Assistant Manager who Spends More than 50% Doing Non-exempt Work Now Classified as Non-exempt Employee
Friday, 07 June 2013 08:58
By Max Nuyen
This case deals with the question of how an employee should be classified if they performed non-exempt and exempted work simultaneously.
What happens when an exempt employee does nonexempt work?
An assistant manager worked for a large national grocery chain. The grocery chain had strict budgetary guidelines for its stores’ managers. Each store was only allowed to have a certain number of staff members on duty at any time. Any manager who could not meet the guidelines would face discipline, up to termination. The grocery chain also had customer service guidelines which required that a new checkout queue be opened anytime there are more than three customers in line. Due to the staffing restrictions imposed by the budgetary guidelines, the salaried managerial employees would often have to spend a great deal of their time at the checkout stand ringing up customer purchases, or bagging groceries.

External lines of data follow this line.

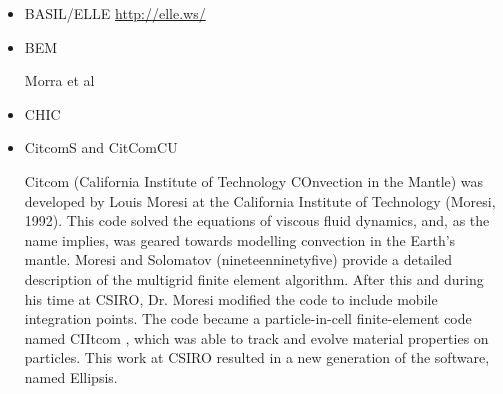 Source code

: \begin{itemize}
\item {\codefont BASIL/ELLE} \url{http://elle.ws/}

\begin{scriptsize}
\cite{bokj08}
\cite{llor19}
\end{scriptsize}

\item {\codefont BEM} 

\begin{scriptsize}
\cite{crsr83}
\cite{katl95}
\cite{moct07}
\cite{moct09}
Morra et al \cite{moyb10}\\
\cite{qumm12}\cite{buqm12}
\cite{quhm13}
\cite{gert19}
\end{scriptsize}

\item {\codefont CHIC}  

\begin{scriptsize}
\cite{norv15}
\end{scriptsize}

\item {\codefont CitcomS} and {\codefont CitComCU} 

Citcom (California Institute of Technology COnvection in the Mantle) was  developed by Louis
Moresi at the California Institute of Technology (Moresi, 1992). This code solved the equations
of viscous fluid dynamics, and, as the name implies, was geared towards modelling convection in
the Earth’s mantle. Moresi and Solomatov (nineteenninetyfive) provide a detailed description of the multigrid
finite element algorithm. After this and during his time at CSIRO, Dr. Moresi modified the code to
include mobile integration points. The code became a particle-in-cell finite-element code named
CIItcom , which was able to track and evolve material properties on particles. This work at
CSIRO resulted in a new generation of the software, named Ellipsis.


\end{itemize}
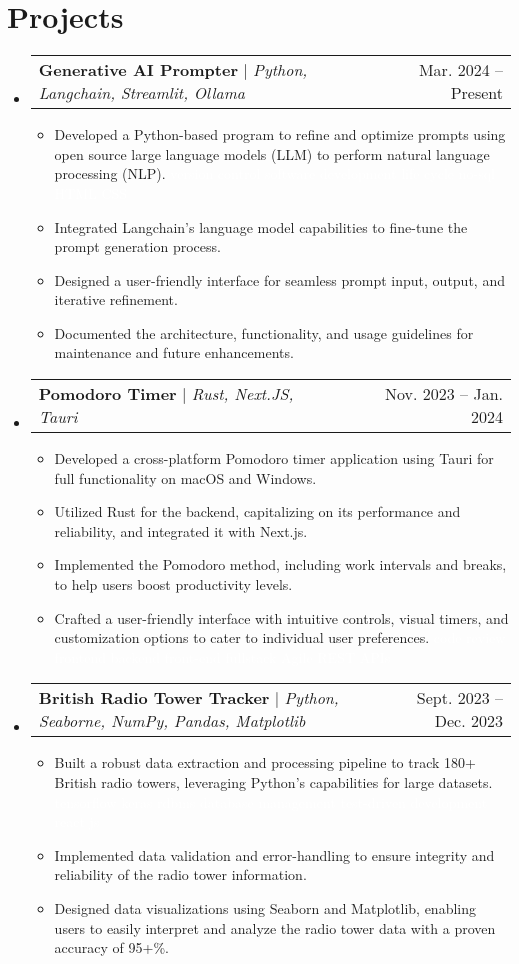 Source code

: \documentclass[letterpaper,11pt]{article}
\makeatletter
\newcommand{\resumeItem}[1]{
  \item\small{
    {#1 \vspace{-2pt}}
  }
}
\newcommand{\resumeProjectHeading}[2]{
    \item
    \begin{tabular*}{0.97\textwidth}{l@{\extracolsep{\fill}}r}
      \small#1 & #2 \\
    \end{tabular*}\vspace{-7pt}
}
\newcommand{\resumeSubHeadingListStart}{\begin{itemize}[leftmargin=0.15in, label={}]}
\newcommand{\resumeSubHeadingListEnd}{\end{itemize}}
\newcommand{\resumeItemListStart}{\begin{itemize}}
\newcommand{\resumeItemListEnd}{\end{itemize}\vspace{-5pt}}
\makeatother
\begin{document}
\section{Projects}
    \resumeSubHeadingListStart
      \resumeProjectHeading
          {\textbf{Generative AI Prompter} $|$ \emph{Python, Langchain, Streamlit, Ollama}}{Mar. 2024 -- Present}
          \resumeItemListStart
            \resumeItem{Developed a Python-based program to refine and optimize prompts using open source large language models (LLM) to perform natural language processing (NLP).
            \small{
            \textcolor{white}{
              version control software development life cycle  no-sql HTML CSS}
              }}
            \resumeItem{Integrated Langchain's language model capabilities to fine-tune the prompt generation process.}
            \resumeItem{Designed a user-friendly interface for seamless prompt input, output, and iterative refinement.}
            \resumeItem{Documented the architecture, functionality, and usage guidelines for maintenance and future enhancements.}
          \resumeItemListEnd
      \resumeProjectHeading
          {\textbf{Pomodoro Timer} $|$ \emph{Rust, Next.JS, Tauri}}{Nov. 2023 -- Jan. 2024}
          \resumeItemListStart
            \resumeItem{Developed a cross-platform Pomodoro timer application using Tauri for full functionality on macOS and Windows.}
            \resumeItem{Utilized Rust for the backend, capitalizing on its performance and reliability, and integrated it with Next.js.}
            \resumeItem{Implemented the Pomodoro method, including work intervals and breaks, to help users boost productivity levels.}
            \resumeItem{Crafted a user-friendly interface with intuitive controls, visual timers, and customization options to cater to individual user preferences.
            \small{
            \textcolor{white}{
              code review frontend backend front-end fullstack Agile REST APIs}
            }}
         
          \resumeItemListEnd
          \resumeProjectHeading
          {\textbf{British Radio Tower Tracker} $|$ \emph{Python, Seaborne, NumPy, Pandas, Matplotlib}}{Sept. 2023 -- Dec. 2023}
          \resumeItemListStart
          \resumeItem{Built a robust data extraction and processing pipeline to track 180+ British radio towers, leveraging Python's capabilities for large datasets.
          \small{
            \textcolor{white}{
          tensorflow keras rdbms database management test-driven development react js
          }
          }}
          \resumeItem{Implemented data validation and error-handling to ensure integrity and reliability of the radio tower information.}
          \resumeItem{Designed data visualizations using Seaborn and Matplotlib, enabling users to easily interpret and analyze the radio tower data with a proven accuracy of 95+\%.}
          \resumeItemListEnd
          \resumeSubHeadingListEnd
          
\end{document}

The assistant manager/employee in this case was affected by the grocery chain’s guidelines. While she was an assistant manager and thus classified as exempt, she would often spend much of her workday doing non-exempt tasks such as checking out customers or bagging groceries. More than fifty percent of her time was spent doing these tasks. However, during the time that she was in the check-out stand, she would also do managerial tasks such as give directions to other employees, assessing the conditions of the store, and evaluating the performance of the staff. Obvioulsy, multitasking was a constant part of her job.
According to the evidence, it was not possible for a salaried manager to run the store without being required to do tasks that other hourly workers did. When the assistant manager was not checking, bagging groceries, or stocking merchandise, she was responsible for the sales forecasts and budgeting. She was also responsible for the store’s 25-35 employees. Additionally, she hired and trained staff, maintained employee files, disciplined employees, did wage performance paperwork, responded to management emails, prepared reports and schedules, did the bookkeeping, and conducted employee evaluations. Her work schedule usually consisted of 10-12 hour days.
After the grocery chain discharged her, she sued for unpaid overtime wages. Her main contention was that as a salaried employee who spent more than fifty percent of her time doing non exempt tasks, she should have been classified as non-exempt.
Is there such a thing as a hybrid employee?
The grocery chain countered by arguing that while the assistant manager performed hourly tasks, she also concurrently performed managerial tasks. That is, she could still run the cash register and manage at the same time. According to the grocery chain, so long as the assistant manager is still actively functioning in her managerial capacity, and addressing her attention to managerial tasks, such as observing how the store is run and considering how to make the store perform more efficient, how to best train the store’s employees , and how to resolve any employee or operational problems , all that time should be considered to fall under exempt status.
The court rejected the grocery chain’s argument and sided with the assistant manager. The court found that the regulations do not recognize “hybrid” activities—i.e., activities that have both exempt and nonexempt aspects. Rather, the regulations require that each discrete task be separately classified as either exempt or nonexempt. Thus, the assistant manager was performing non-exempt work when she was on the cash register or bagging groceries. Because she spent more than fifty percent of her time performing non-exempt tasks, it was improper for the grocery chain to have classified her as exempt.
The grocery chain learned the hard way the conundrum with “working managers.” It is not uncommon for managerial staff in retail establishments to have to “pick up the slack” of hourly employees by doing non-exempt work. However, if it gets to a point where the picking up the slack becomes the de facto job of the managerial employee, then that employer does not get the benefit of claiming exempt status of its assistant managers, and thus, overtime becomes applicable.